How can i solve a differential equation like this one? My Problem is: this given differential equation
$$x^3+y^3+x^2y-xy^2y^{\prime}=0$$ $$(x\neq 0,\ y\neq 0)$$ 
My Approach was: i had the idea to bring it in this form:
$$x^3+y^3+x^2y-xy^2y^{\prime}=0$$
$$x^3+y^3+x^2y=xy^2y^{\prime}$$
$$\frac{x^3}{xy^2}+\frac{y^3}{xy^2}+\frac{x^2y}{xy^2}=\frac{xy^2y^{\prime}}{xy^2}$$
$$\frac{x^3}{xy^2}+\frac{y^3}{xy^2}+\frac{x^2y}{xy^2}=y^{\prime}$$
$$\frac{x^2}{y^2}+\frac{y}{x}+\frac{x}{y}=y^{\prime}$$
But this is the point where i get stuck. It seems the expression is gettin more and more complex, and is not leading to any solution... how can i solve this?
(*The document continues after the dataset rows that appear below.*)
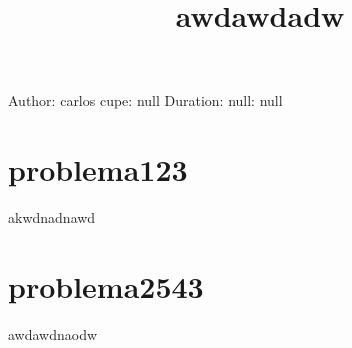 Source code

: \documentclass{article}
\title{
awdawdadw }
\begin{document}
 
\maketitle 
Author: carlos cupe\breakCourse : null\hspace{1cm} Duration: null\breakIndicactions: 
null\break\section{ problema123 } 
akwdnadnawd\section{ problema2543 } 
awdawdnaodw
\end{document}
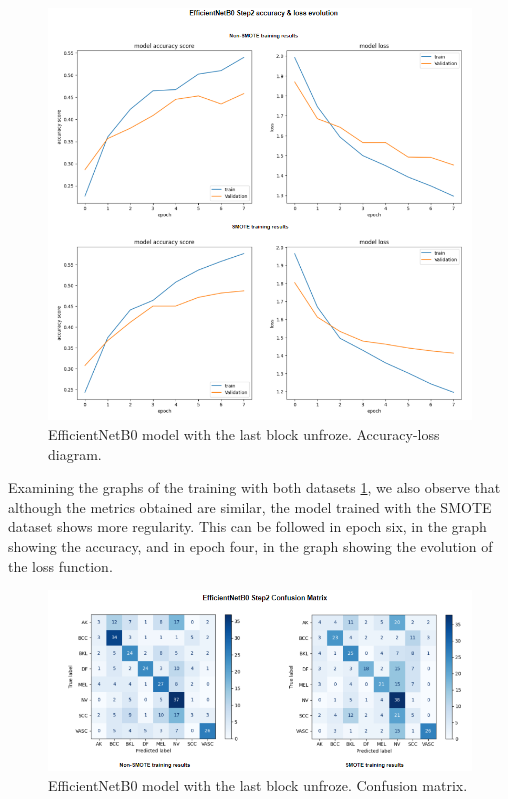 \begin{figure}[ht]
    \begin{center}
        \includegraphics[scale=0.6]{images/Building/Model Efficientnet/modelENetB0_2_model accuray-loss.png}
        \caption{EfficientNetB0 model with the last block unfroze. Accuracy-loss diagram.}
    \label{fig: Model_ENet_2_accuracy_loss}    
    \end{center}
\end{figure}

Examining the graphs of the training with both datasets \ref{fig: Model_ENet_2_accuracy_loss}, we also observe that although the metrics obtained are similar, the model trained with the SMOTE dataset shows more regularity. This can be followed in epoch six, in the graph showing the accuracy, and in epoch four, in the graph showing the evolution of the loss function. 


\begin{figure}[ht]
    \begin{center}
        \includegraphics[scale=0.80]{images/Building/Model Efficientnet/model_ENetB0_2 Confmat.png}
        \caption{EfficientNetB0 model with the last block unfroze. Confusion matrix.}
    \label{fig: Model_ENet_2_confmat}    
    \end{center}
\end{figure}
 A: Hint: Make the change of variable $y=zx$. You will get a separable equation. You can do that from the point you reached, but it is quite a bit simpler to start all over again. For general information (which you will not need in this case) search for homogeneous differential equation.
More: Let $y=zx$. Then $y'=z+xz'$. Substituting in the equation, we get 
$$x^3+z^3x^3 +x^3z-x^3 z^2(z+xz')=0.$$
Divide through by $x^3$. There is some nice cancellation, and we end up with
$$xz^2z'=1+z.$$
This is a separable equation, which I expect you can handle. There is a complication in that we will end up with an implicit solution. 
A: Since you have expressed y' in terms of a function of $\frac{y}{x}$, you can do a substitution: set v = $y\over x$, and $\frac{dy}{dx} = v + x\frac{dv}{dx}$, and you get $$v + x\frac{dv}{dx} = v^{-2} + v^{-1} + v \longrightarrow x\frac{dv}{dx} = v^{-2} + v^{-1}.$$Separate the equation:$$\frac{dv}{v^{-2} + v^{-1}} = \frac{dx}{x}$$
Integrate both sides:
$$\ln\left(v+1\right)+\frac{\left(v-2\right)v}{2}+C = \ln x$$
Now solve for v, undo the substitution, and solve for y.